Reliable Conditioning of Behavioral Cloning for Offline Reinforcement Learning
Tung Nguyen, Qinqing Zheng, Aditya Grover
TL;DR
This work analyzes the reliability challenges of return-conditioned behavioral cloning for offline reinforcement learning, showing that conditioning on out-of-distribution returns can cause instability due to suboptimal data and model choices. It introduces ConserWeightive Behavioral Cloning (CWBC), a simple framework with two components: trajectory weighting to bias training toward higher-return trajectories and conservative regularization to keep predictions aligned with in-distribution behavior under ood conditioning. When instantiated with Decision Transformer and Reinforcement Learning via Supervised Learning, CWBC yields significant improvements on D4RL locomotion benchmarks (e.g., substantial gains over baselines and competitive performance with value-based methods) and enhances robustness in other domains like Atari and Antmaze. Overall, CWBC provides a robust, tuning-free approach to improve the reliability of return-conditioned offline BC, bringing it closer to practical deployment while highlighting ongoing challenges in extrapolation beyond offline data.
Abstract
Behavioral cloning (BC) provides a straightforward solution to offline RL by mimicking offline trajectories via supervised learning. Recent advances (Chen et al., 2021; Janner et al., 2021; Emmons et al., 2021) have shown that by conditioning on desired future returns, BC can perform competitively to their value-based counterparts, while enjoying much more simplicity and training stability. While promising, we show that these methods can be unreliable, as their performance may degrade significantly when conditioned on high, out-of-distribution (ood) returns. This is crucial in practice, as we often expect the policy to perform better than the offline dataset by conditioning on an ood value. We show that this unreliability arises from both the suboptimality of training data and model architectures. We propose ConserWeightive Behavioral Cloning (CWBC), a simple and effective method for improving the reliability of conditional BC with two key components: trajectory weighting and conservative regularization.
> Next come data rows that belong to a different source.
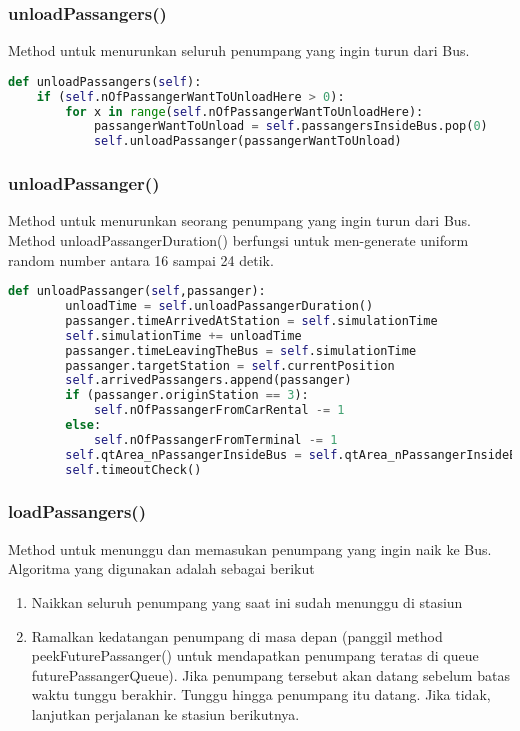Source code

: \documentclass{article}
\begin{document}
\subsubsection{unloadPassangers()}
Method untuk menurunkan seluruh penumpang yang ingin turun dari Bus.
\begin{lstlisting}[language=Python]
def unloadPassangers(self):
	if (self.nOfPassangerWantToUnloadHere > 0):
		for x in range(self.nOfPassangerWantToUnloadHere):
			passangerWantToUnload = self.passangersInsideBus.pop(0)
			self.unloadPassanger(passangerWantToUnload)
\end{lstlisting}

\subsubsection{unloadPassanger()}
Method untuk menurunkan seorang penumpang yang ingin turun dari Bus. Method unloadPassangerDuration() berfungsi untuk men-generate uniform random number antara 16 sampai 24 detik.
\begin{lstlisting}[language=Python]
def unloadPassanger(self,passanger):
		unloadTime = self.unloadPassangerDuration()
		passanger.timeArrivedAtStation = self.simulationTime
		self.simulationTime += unloadTime
		passanger.timeLeavingTheBus = self.simulationTime
		passanger.targetStation = self.currentPosition
		self.arrivedPassangers.append(passanger)	
		if (passanger.originStation == 3):
			self.nOfPassangerFromCarRental -= 1
		else:
			self.nOfPassangerFromTerminal -= 1
		self.qtArea_nPassangerInsideBus = self.qtArea_nPassangerInsideBus + (self.simulationTime - passanger.timeEnteringTheBus)
		self.timeoutCheck()
\end{lstlisting}

\subsubsection{loadPassangers()}
Method untuk menunggu dan memasukan penumpang yang ingin naik ke Bus. Algoritma yang digunakan adalah sebagai berikut

\begin{enumerate}
	\item Naikkan seluruh penumpang yang saat ini sudah menunggu di stasiun
	\item Ramalkan kedatangan penumpang di masa depan (panggil method peekFuturePassanger() untuk mendapatkan penumpang teratas di queue futurePassangerQueue). Jika penumpang tersebut akan datang sebelum batas waktu tunggu berakhir. Tunggu hingga penumpang itu datang. Jika tidak, lanjutkan perjalanan ke stasiun berikutnya.
\end{enumerate}
\end{document}
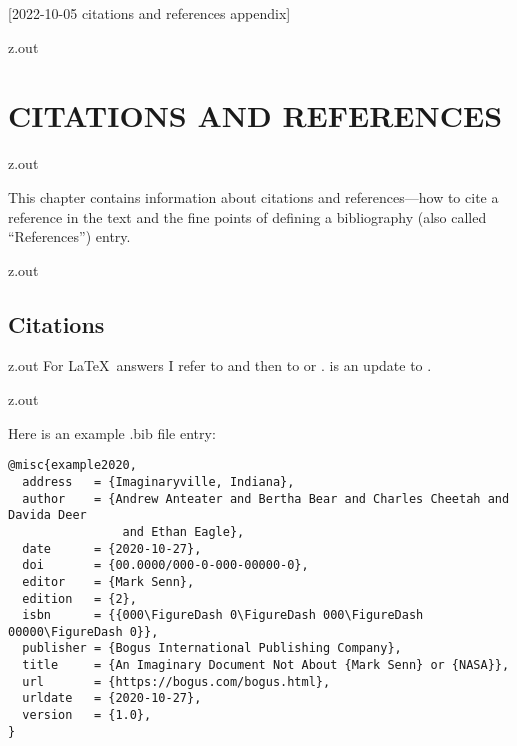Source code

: [2022-10-05 citations and references appendix]

\begin{VerbatimOut}{z.out}
\chapter{CITATIONS AND REFERENCES}
\end{VerbatimOut}

\MyIO


\begin{VerbatimOut}{z.out}

This chapter contains information about citations
and references---how to cite a reference in the text
and the fine points of defining a bibliography
(also called ``References'')
entry.
\end{VerbatimOut}

\MyIO


\begin{VerbatimOut}{z.out}


\section{Citations}
\end{VerbatimOut}

\MyIO


\begin{VerbatimOut}{z.out}
For \LaTeX\ answers I refer to
\cite{lamport1994}
and then to
\cite{goossens1994}
or
\cite{kopka1999}.
\cite{kopka1999}
is an update to
\cite{kopka1995}.
\end{VerbatimOut}

\MyIO


\begin{VerbatimOut}{z.out}

Here is an example .bib file entry:

{\footnotesize
\begin{verbatim}
@misc{example2020,
  address   = {Imaginaryville, Indiana},
  author    = {Andrew Anteater and Bertha Bear and Charles Cheetah and Davida Deer
                and Ethan Eagle},
  date      = {2020-10-27},
  doi       = {00.0000/000-0-000-00000-0},
  editor    = {Mark Senn},
  edition   = {2},
  isbn      = {{000\FigureDash 0\FigureDash 000\FigureDash 00000\FigureDash 0}},
  publisher = {Bogus International Publishing Company},
  title     = {An Imaginary Document Not About {Mark Senn} or {NASA}},
  url       = {https://bogus.com/bogus.html},
  urldate   = {2020-10-27},
  version   = {1.0},
}
\end{verbatim}
}
\end{VerbatimOut}

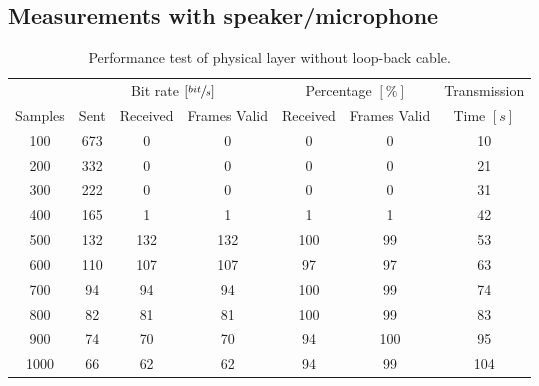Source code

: 	\subsection{Measurements with speaker/microphone}
	\begin{table}[!h]
		\begin{center}
			\begin{tabular}{c|c c c|c c|c}
			& \multicolumn{3}{|c|}{Bit rate $[\sfrac{bit}{s}]$} & \multicolumn{2}{c|}{Percentage $[\%]$} & Transmission \\
			Samples & Sent & Received & Frames Valid & Received & Frames Valid & Time $[s]$\\
			\hline
			100 & 673 & 0 & 0 & 0 & 0 & 10 \\
			200 & 332 & 0 & 0 & 0 & 0 & 21 \\
			300 & 222 & 0 & 0 & 0 & 0 & 31 \\
			400 & 165 & 1 & 1 & 1 & 1 & 42 \\
			500 & 132 & 132 & 132 & 100 & 99 & 53 \\
			600 & 110 & 107 & 107 & 97 & 97 & 63 \\
			700 & 94 & 94 & 94 & 100 & 99 & 74 \\
			800 & 82 & 81 & 81 & 100 & 99 & 83 \\
			900 & 74 & 70 & 70 & 94 & 100 & 95 \\
			1000 & 66 & 62 & 62 & 94 & 99 & 104 \\
			\end{tabular}
		\end{center}
		\caption{Performance test of physical layer without loop-back cable.}
		\label{tab:exp_phys_speaker}
	\end{table}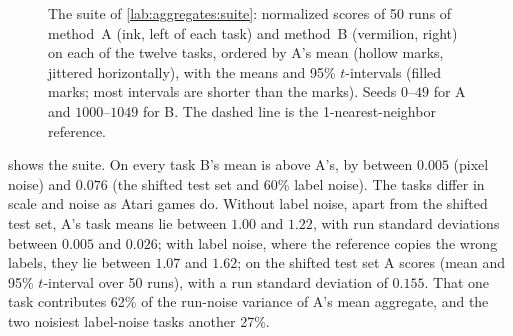 \begin{refsection}
\begin{figure}[t]
\begin{fullwidth}
\centering
{}
\caption{The suite of \cref{lab:aggregates:suite}: normalized scores of 50 runs of method~A (ink, left of each task) and method~B (vermilion, right) on each of the twelve tasks, ordered by A's mean (hollow marks, jittered horizontally), with the means and 95\% $t$-intervals (filled marks; most intervals are shorter than the marks). Seeds $0$--$49$ for A and $1000$--$1049$ for B. The dashed line is the 1-nearest-neighbor reference.}\label{fig:aggregates:tasks}
\end{fullwidth}
\end{figure}

 shows the suite. On every task B's mean is above A's, by between $0.005$ (pixel noise) and $0.076$ (the shifted test set and 60\% label noise). The tasks differ in scale and noise as Atari games do. Without label noise, apart from the shifted test set, A's task means lie between $1.00$ and $1.22$, with run standard deviations between $0.005$ and $0.026$; with label noise, where the reference copies the wrong labels, they lie between $1.07$ and $1.62$; on the shifted test set A scores  (mean and 95\% $t$-interval over 50 runs), with a run standard deviation of $0.155$. That one task contributes 62\% of the run-noise variance of A's mean aggregate, and the two noisiest label-noise tasks another 27\%.


\end{refsection}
Trajectory weighting upweights the high-return trajectories to reduce the train-test gap for BC methods, while conservative regularizer encourages the policy to stay close to the data distribution for ood conditioning. We study CWBC in the context of RvS (Emmons et al., 2021) and Decision Transformers (Chen et al., 2021), and show that CWBC significantly boosts their performance on various benchmarks.